## What you have to do
Find the line that contains "vuestro nombre por", then repeat it and each line after it to the end of the records, exactly.

## Available data
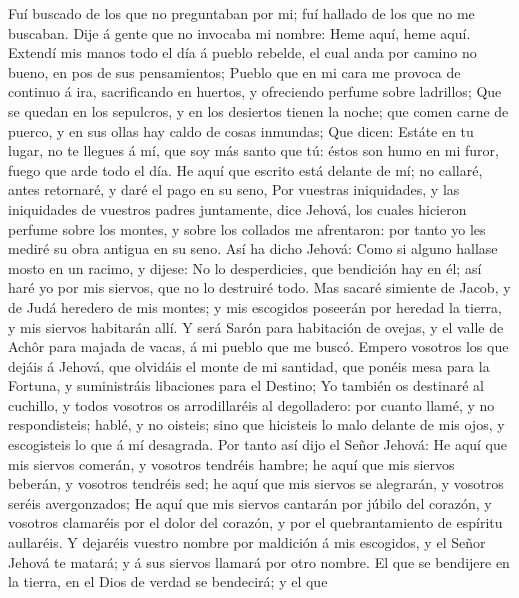  Fuí buscado de los que no preguntaban por mi; fuí hallado
de los que no me buscaban. Dije á gente que no invocaba mi nombre: Heme
aquí, heme aquí.  Extendí mis manos todo el día á pueblo
rebelde, el cual anda por camino no bueno, en pos de sus pensamientos;
 Pueblo que en mi cara me provoca de continuo á ira,
sacrificando en huertos, y ofreciendo perfume sobre ladrillos;
 Que se quedan en los sepulcros, y en los desiertos tienen
la noche; que comen carne de puerco, y en sus ollas hay caldo de cosas
inmundas;  Que dicen: Estáte en tu lugar, no te llegues á
mí, que soy más santo que tú: éstos son humo en mi furor, fuego que arde
todo el día.  He aquí que escrito está delante de mí; no
callaré, antes retornaré, y daré el pago en su seno,  Por
vuestras iniquidades, y las iniquidades de vuestros padres juntamente,
dice Jehová, los cuales hicieron perfume sobre los montes, y sobre los
collados me afrentaron: por tanto yo les mediré su obra antigua en su
seno.  Así ha dicho Jehová: Como si alguno hallase mosto
en un racimo, y dijese: No lo desperdicies, que bendición hay en él; así
haré yo por mis siervos, que no lo destruiré todo.  Mas
sacaré simiente de Jacob, y de Judá heredero de mis montes; y mis
escogidos poseerán por heredad la tierra, y mis siervos habitarán allí.
 Y será Sarón para habitación de ovejas, y el valle de
Achôr para majada de vacas, á mi pueblo que me buscó. 
Empero vosotros los que dejáis á Jehová, que olvidáis el monte de mi
santidad, que ponéis mesa para la Fortuna, y suministráis libaciones
para el Destino;  Yo también os destinaré al cuchillo, y
todos vosotros os arrodillaréis al degolladero: por cuanto llamé, y no
respondisteis; hablé, y no oisteis; sino que hicisteis lo malo delante
de mis ojos, y escogisteis lo que á mí desagrada.  Por
tanto así dijo el Señor Jehová: He aquí que mis siervos comerán, y
vosotros tendréis hambre; he aquí que mis siervos beberán, y vosotros
tendréis sed; he aquí que mis siervos se alegrarán, y vosotros seréis
avergonzados;  He aquí que mis siervos cantarán por
júbilo del corazón, y vosotros clamaréis por el dolor del corazón, y por
el quebrantamiento de espíritu aullaréis.  Y dejaréis
vuestro nombre por maldición á mis escogidos, y el Señor Jehová te
matará; y á sus siervos llamará por otro nombre.  El que
se bendijere en la tierra, en el Dios de verdad se bendecirá; y el que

## Problem solution
vuestro nombre por maldición á mis escogidos, y el Señor Jehová te
matará; y á sus siervos llamará por otro nombre.  El que
se bendijere en la tierra, en el Dios de verdad se bendecirá; y el que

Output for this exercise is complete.